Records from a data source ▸
'''

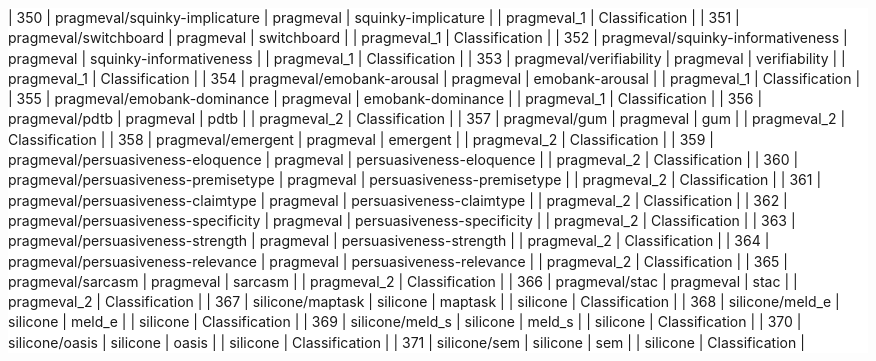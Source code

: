 | 350 | pragmeval/squinky-implicature                                        | pragmeval                                      | squinky-implicature                                 |                | pragmeval_1                                    | Classification      |
| 351 | pragmeval/switchboard                                                | pragmeval                                      | switchboard                                         |                | pragmeval_1                                    | Classification      |
| 352 | pragmeval/squinky-informativeness                                    | pragmeval                                      | squinky-informativeness                             |                | pragmeval_1                                    | Classification      |
| 353 | pragmeval/verifiability                                              | pragmeval                                      | verifiability                                       |                | pragmeval_1                                    | Classification      |
| 354 | pragmeval/emobank-arousal                                            | pragmeval                                      | emobank-arousal                                     |                | pragmeval_1                                    | Classification      |
| 355 | pragmeval/emobank-dominance                                          | pragmeval                                      | emobank-dominance                                   |                | pragmeval_1                                    | Classification      |
| 356 | pragmeval/pdtb                                                       | pragmeval                                      | pdtb                                                |                | pragmeval_2                                    | Classification      |
| 357 | pragmeval/gum                                                        | pragmeval                                      | gum                                                 |                | pragmeval_2                                    | Classification      |
| 358 | pragmeval/emergent                                                   | pragmeval                                      | emergent                                            |                | pragmeval_2                                    | Classification      |
| 359 | pragmeval/persuasiveness-eloquence                                   | pragmeval                                      | persuasiveness-eloquence                            |                | pragmeval_2                                    | Classification      |
| 360 | pragmeval/persuasiveness-premisetype                                 | pragmeval                                      | persuasiveness-premisetype                          |                | pragmeval_2                                    | Classification      |
| 361 | pragmeval/persuasiveness-claimtype                                   | pragmeval                                      | persuasiveness-claimtype                            |                | pragmeval_2                                    | Classification      |
| 362 | pragmeval/persuasiveness-specificity                                 | pragmeval                                      | persuasiveness-specificity                          |                | pragmeval_2                                    | Classification      |
| 363 | pragmeval/persuasiveness-strength                                    | pragmeval                                      | persuasiveness-strength                             |                | pragmeval_2                                    | Classification      |
| 364 | pragmeval/persuasiveness-relevance                                   | pragmeval                                      | persuasiveness-relevance                            |                | pragmeval_2                                    | Classification      |
| 365 | pragmeval/sarcasm                                                    | pragmeval                                      | sarcasm                                             |                | pragmeval_2                                    | Classification      |
| 366 | pragmeval/stac                                                       | pragmeval                                      | stac                                                |                | pragmeval_2                                    | Classification      |
| 367 | silicone/maptask                                                     | silicone                                       | maptask                                             |                | silicone                                       | Classification      |
| 368 | silicone/meld_e                                                      | silicone                                       | meld_e                                              |                | silicone                                       | Classification      |
| 369 | silicone/meld_s                                                      | silicone                                       | meld_s                                              |                | silicone                                       | Classification      |
| 370 | silicone/oasis                                                       | silicone                                       | oasis                                               |                | silicone                                       | Classification      |
| 371 | silicone/sem                                                         | silicone                                       | sem                                                 |                | silicone                                       | Classification      |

'''

Exercise objective ▸ Search the records above for the string "emobank". Copy every line that contains it.

Completed exercise ▸
| 354 | pragmeval/emobank-arousal                                            | pragmeval                                      | emobank-arousal                                     |                | pragmeval_1                                    | Classification      |
| 355 | pragmeval/emobank-dominance                                          | pragmeval                                      | emobank-dominance                                   |                | pragmeval_1                                    | Classification      |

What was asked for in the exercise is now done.